Nearly one in five (19%) of those surveyed feel that younger colleagues are favoured over older generations, while the same number (19%) believe their age has become a barrier to career progression and development.
However, more than half (53%) of employees aged 60 and older are not ready to retire, increasing to 61% for people still working past the age of 65, the research found. The majority (73%) of those in their fifties and sixties feel they share invaluable skills, experience and knowledge with colleagues, but 16% believe this is not valued by their employer.
More than a third (37%) of employees aged 45 and older believe that age discrimination is an issue where they work, according to the analysis. Those aged 55 to 59 feel this most strongly (41%).
However, many employers share employees’ concerns about age discrimination, the research found. Almost a fifth (19%) of employers said it was a main concern, while 20% said they were worried about how they will respond to the challenge of an ageing workforce.
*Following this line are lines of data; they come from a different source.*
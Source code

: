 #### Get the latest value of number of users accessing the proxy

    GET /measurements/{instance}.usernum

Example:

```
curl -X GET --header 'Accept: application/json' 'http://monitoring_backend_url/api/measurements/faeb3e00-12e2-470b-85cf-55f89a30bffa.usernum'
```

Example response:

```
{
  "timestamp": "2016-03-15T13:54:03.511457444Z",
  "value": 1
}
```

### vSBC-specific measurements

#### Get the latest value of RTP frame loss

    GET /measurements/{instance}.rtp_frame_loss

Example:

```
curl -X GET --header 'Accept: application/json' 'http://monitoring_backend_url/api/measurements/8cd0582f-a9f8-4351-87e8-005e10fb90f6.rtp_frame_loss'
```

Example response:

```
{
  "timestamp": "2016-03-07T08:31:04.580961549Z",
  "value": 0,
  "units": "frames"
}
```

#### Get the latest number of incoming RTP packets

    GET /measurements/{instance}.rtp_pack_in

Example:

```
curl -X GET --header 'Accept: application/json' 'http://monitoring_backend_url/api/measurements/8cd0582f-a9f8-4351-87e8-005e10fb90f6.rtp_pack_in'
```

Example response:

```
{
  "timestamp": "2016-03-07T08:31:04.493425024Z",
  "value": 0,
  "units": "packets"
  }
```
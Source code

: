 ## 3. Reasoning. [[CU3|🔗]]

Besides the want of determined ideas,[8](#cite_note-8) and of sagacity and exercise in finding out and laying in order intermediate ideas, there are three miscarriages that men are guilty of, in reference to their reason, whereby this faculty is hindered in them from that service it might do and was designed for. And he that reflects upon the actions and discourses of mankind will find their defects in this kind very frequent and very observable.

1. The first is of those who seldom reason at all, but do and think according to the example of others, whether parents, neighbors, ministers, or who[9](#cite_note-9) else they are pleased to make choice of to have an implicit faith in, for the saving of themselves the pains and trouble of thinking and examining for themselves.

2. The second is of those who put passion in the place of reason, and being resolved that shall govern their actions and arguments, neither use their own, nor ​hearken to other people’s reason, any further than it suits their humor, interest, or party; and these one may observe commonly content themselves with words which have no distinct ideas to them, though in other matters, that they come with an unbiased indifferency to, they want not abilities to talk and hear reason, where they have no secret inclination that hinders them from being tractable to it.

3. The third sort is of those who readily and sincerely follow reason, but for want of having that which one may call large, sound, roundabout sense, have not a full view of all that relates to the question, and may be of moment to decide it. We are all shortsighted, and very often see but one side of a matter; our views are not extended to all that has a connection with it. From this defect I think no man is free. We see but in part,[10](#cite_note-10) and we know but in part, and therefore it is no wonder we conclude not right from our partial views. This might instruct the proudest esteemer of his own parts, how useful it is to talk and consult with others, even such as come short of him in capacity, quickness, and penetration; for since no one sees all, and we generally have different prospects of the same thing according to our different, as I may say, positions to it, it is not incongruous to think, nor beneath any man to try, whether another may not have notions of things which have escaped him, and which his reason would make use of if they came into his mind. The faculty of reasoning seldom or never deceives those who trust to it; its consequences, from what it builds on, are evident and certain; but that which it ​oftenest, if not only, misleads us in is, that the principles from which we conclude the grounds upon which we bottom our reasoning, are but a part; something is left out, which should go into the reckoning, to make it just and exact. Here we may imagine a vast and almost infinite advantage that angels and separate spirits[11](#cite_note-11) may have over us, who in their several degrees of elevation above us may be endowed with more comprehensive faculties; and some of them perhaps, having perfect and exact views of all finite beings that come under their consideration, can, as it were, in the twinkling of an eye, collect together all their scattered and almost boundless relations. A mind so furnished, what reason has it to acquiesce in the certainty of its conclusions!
There are currently a record 10 million workers over the age of 50 in the UK and in the next decade this population is forecast to grow to more than a third of all UK workers.
Lindsey Rix, managing director of savings and retirement at Aviva, commented that age discrimination harms individuals and organisations alike: “Age should not be a barrier to opportunity – but our findings suggest employees are worried about age discrimination. We want to challenge this concern,” she said.
“Evolving social and workplace trends mean we must all be prepared for a more fluid working life. The mid-life population offers invaluable skills and experience that companies are potentially missing out on. Companies need to take action – not doing so risks a punishing labour shortage in the years to come and a huge waste of talent and potential.”
Claire Turner, director of evidence at the Centre for Ageing Better, said that employers must do more to support older workers: “It’s really positive that many people in their fifties and sixties want to carry on working. Good-quality work can provide a sense of meaning and purpose and enable people to save more for later life," she said.
“Older workers can bring a wealth of skills and experience that are incredibly valuable. With skills and labour shortages predicted in future employers will need to recruit, retain and support those older workers if they want to remain competitive.
“But this report reinforces that too many people still face age discrimination and feel their employers don’t value their contributions. Employers must better support their older workers, eliminate age discrimination in employment practices, and deliver progression and development opportunities for everyone regardless of age.”Aviva's survey was based on 1,036 UK employers and 2,020 employees aged 45 and older, and was conducted by Censuswide on behalf of Aviva in January 2019.